→ Your task
A single number is the whole answer: the count of lines in the records where "left" occurs.

[Data entries]
/---

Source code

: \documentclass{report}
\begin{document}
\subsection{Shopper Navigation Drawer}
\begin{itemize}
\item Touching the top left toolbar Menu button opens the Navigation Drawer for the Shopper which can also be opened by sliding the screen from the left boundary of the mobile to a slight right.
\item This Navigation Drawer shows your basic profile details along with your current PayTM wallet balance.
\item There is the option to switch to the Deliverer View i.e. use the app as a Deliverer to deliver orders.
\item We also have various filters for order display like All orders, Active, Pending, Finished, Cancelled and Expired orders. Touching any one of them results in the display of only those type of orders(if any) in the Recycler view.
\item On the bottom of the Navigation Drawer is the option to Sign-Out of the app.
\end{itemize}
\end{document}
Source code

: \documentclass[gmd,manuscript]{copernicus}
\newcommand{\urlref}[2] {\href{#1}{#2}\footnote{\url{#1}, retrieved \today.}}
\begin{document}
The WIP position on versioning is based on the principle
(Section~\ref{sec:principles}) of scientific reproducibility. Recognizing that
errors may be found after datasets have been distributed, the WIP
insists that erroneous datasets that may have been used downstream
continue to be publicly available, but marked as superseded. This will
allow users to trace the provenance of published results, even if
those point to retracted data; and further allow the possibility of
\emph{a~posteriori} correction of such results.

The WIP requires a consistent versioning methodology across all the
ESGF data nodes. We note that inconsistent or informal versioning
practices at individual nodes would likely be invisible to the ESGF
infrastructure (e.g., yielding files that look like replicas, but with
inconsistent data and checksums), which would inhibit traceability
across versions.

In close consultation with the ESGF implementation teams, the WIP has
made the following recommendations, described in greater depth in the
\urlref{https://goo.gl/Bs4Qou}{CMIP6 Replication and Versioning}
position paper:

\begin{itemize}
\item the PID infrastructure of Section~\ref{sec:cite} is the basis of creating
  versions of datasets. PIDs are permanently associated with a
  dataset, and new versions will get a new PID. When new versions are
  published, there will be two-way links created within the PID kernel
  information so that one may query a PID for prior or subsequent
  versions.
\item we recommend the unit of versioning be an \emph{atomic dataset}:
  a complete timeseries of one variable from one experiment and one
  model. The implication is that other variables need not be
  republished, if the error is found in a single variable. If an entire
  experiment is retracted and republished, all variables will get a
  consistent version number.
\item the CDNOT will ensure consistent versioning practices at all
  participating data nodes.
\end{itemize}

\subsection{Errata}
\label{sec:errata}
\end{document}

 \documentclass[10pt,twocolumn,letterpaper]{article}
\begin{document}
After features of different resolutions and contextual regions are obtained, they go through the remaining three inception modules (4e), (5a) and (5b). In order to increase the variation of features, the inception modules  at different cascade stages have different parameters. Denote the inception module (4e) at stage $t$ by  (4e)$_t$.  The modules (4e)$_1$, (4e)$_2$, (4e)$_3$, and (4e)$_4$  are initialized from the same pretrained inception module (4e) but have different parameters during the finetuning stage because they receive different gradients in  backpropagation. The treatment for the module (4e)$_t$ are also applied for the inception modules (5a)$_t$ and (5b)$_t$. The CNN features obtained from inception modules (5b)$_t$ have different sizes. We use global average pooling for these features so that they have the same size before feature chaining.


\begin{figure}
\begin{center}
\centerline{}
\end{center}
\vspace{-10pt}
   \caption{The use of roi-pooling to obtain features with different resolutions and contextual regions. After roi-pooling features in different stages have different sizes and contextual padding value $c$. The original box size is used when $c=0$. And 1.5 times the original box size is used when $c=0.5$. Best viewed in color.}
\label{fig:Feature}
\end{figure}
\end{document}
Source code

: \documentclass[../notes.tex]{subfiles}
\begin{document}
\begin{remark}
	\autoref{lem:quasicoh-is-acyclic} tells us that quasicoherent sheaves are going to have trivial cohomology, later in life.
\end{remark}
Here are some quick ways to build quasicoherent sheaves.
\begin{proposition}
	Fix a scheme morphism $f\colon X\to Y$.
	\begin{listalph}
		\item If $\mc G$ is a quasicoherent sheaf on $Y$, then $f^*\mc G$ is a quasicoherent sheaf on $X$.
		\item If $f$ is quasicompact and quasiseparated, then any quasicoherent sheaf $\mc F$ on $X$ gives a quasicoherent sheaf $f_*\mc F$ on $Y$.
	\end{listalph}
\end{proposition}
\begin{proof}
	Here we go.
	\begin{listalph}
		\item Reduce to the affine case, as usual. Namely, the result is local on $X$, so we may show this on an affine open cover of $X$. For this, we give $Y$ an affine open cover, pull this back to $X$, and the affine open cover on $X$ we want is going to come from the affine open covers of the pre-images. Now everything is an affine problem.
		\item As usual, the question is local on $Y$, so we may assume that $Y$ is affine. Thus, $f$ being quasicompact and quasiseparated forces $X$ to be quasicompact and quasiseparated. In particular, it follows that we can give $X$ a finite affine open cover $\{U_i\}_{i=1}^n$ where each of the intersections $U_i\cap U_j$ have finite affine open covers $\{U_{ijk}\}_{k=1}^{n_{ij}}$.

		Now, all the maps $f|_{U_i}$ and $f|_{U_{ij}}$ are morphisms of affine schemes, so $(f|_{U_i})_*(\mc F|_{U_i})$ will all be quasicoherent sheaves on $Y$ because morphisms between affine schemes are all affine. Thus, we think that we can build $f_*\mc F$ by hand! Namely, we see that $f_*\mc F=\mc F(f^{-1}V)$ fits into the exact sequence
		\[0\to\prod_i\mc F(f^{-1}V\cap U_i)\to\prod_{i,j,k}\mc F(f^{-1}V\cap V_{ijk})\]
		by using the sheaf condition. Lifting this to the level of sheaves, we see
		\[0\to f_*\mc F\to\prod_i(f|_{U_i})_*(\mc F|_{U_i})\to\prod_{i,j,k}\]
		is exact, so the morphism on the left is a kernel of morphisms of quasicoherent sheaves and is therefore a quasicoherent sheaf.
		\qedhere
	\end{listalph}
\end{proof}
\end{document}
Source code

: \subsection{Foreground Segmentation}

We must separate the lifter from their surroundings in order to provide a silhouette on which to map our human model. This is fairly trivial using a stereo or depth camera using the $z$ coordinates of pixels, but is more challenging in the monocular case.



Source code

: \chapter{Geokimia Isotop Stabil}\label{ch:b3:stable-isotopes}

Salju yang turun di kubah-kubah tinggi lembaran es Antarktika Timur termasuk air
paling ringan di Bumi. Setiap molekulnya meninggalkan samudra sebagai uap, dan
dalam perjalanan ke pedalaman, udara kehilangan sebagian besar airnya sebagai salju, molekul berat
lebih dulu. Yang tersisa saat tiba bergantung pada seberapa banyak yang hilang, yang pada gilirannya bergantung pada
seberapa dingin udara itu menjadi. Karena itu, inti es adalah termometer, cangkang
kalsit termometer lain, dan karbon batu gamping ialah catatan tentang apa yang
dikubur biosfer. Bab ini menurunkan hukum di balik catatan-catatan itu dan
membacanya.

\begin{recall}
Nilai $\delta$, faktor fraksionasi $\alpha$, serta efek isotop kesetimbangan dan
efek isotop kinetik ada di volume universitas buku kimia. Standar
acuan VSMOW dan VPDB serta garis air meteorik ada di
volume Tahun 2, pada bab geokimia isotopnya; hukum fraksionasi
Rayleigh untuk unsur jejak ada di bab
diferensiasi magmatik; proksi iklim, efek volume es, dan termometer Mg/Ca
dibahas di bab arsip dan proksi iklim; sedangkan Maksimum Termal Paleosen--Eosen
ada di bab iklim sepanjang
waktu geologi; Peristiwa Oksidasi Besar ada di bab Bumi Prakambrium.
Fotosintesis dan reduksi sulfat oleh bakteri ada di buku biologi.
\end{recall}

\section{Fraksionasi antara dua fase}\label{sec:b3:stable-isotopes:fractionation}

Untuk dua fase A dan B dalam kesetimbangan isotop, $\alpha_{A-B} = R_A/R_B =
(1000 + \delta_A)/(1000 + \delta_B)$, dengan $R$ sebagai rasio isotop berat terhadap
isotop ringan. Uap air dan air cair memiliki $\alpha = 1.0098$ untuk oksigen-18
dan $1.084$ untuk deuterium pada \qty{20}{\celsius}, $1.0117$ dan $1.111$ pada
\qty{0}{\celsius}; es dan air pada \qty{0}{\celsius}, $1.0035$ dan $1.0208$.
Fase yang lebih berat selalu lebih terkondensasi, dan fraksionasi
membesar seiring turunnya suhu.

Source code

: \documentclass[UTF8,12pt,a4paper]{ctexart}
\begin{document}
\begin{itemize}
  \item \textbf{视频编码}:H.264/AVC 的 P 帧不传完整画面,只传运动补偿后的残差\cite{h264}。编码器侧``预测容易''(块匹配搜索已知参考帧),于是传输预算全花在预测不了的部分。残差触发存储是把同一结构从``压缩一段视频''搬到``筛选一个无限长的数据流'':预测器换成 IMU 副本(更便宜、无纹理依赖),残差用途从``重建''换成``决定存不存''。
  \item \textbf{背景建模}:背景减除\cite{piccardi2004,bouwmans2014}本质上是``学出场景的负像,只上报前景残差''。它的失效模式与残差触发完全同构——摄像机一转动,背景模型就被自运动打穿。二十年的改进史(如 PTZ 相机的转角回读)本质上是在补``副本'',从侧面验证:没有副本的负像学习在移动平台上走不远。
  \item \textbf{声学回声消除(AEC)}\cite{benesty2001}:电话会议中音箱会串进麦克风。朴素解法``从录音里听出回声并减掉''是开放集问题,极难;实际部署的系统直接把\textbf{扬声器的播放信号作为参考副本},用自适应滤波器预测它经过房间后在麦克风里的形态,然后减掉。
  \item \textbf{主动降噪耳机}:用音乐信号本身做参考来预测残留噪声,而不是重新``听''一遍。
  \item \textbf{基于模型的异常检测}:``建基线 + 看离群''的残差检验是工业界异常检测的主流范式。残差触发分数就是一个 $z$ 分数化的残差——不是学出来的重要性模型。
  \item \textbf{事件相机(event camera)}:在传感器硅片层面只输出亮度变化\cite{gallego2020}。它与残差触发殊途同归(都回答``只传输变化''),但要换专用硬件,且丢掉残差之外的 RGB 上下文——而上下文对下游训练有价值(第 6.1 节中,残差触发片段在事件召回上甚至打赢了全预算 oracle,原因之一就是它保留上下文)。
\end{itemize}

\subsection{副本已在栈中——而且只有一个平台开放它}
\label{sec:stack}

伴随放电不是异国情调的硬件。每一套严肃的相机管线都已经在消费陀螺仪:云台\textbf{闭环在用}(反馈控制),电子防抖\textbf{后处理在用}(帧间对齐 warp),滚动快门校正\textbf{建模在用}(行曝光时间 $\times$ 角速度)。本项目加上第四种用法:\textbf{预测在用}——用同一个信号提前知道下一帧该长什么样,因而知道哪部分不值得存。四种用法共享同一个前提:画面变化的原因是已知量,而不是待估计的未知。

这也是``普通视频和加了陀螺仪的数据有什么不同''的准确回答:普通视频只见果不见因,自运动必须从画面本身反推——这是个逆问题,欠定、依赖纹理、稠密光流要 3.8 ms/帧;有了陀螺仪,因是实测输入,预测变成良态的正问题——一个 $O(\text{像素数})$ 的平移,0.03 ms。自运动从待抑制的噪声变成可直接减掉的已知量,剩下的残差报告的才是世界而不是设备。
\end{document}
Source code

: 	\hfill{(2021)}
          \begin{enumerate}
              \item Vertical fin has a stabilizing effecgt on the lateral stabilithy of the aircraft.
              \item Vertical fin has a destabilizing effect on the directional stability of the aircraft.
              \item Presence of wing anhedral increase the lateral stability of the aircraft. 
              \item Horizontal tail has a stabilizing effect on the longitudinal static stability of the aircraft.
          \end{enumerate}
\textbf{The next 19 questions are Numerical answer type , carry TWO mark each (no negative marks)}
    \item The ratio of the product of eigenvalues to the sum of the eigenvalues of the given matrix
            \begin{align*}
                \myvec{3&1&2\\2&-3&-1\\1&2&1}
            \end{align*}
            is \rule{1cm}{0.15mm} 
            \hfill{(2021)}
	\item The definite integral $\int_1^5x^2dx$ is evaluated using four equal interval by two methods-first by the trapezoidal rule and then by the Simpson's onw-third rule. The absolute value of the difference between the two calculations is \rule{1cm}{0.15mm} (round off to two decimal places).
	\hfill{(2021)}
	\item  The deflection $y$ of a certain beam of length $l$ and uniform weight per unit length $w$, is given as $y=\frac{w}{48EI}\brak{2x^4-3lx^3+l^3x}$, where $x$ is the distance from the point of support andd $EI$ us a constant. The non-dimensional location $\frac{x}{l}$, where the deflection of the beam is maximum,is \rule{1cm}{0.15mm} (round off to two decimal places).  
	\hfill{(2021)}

\---

→ Result of the task
2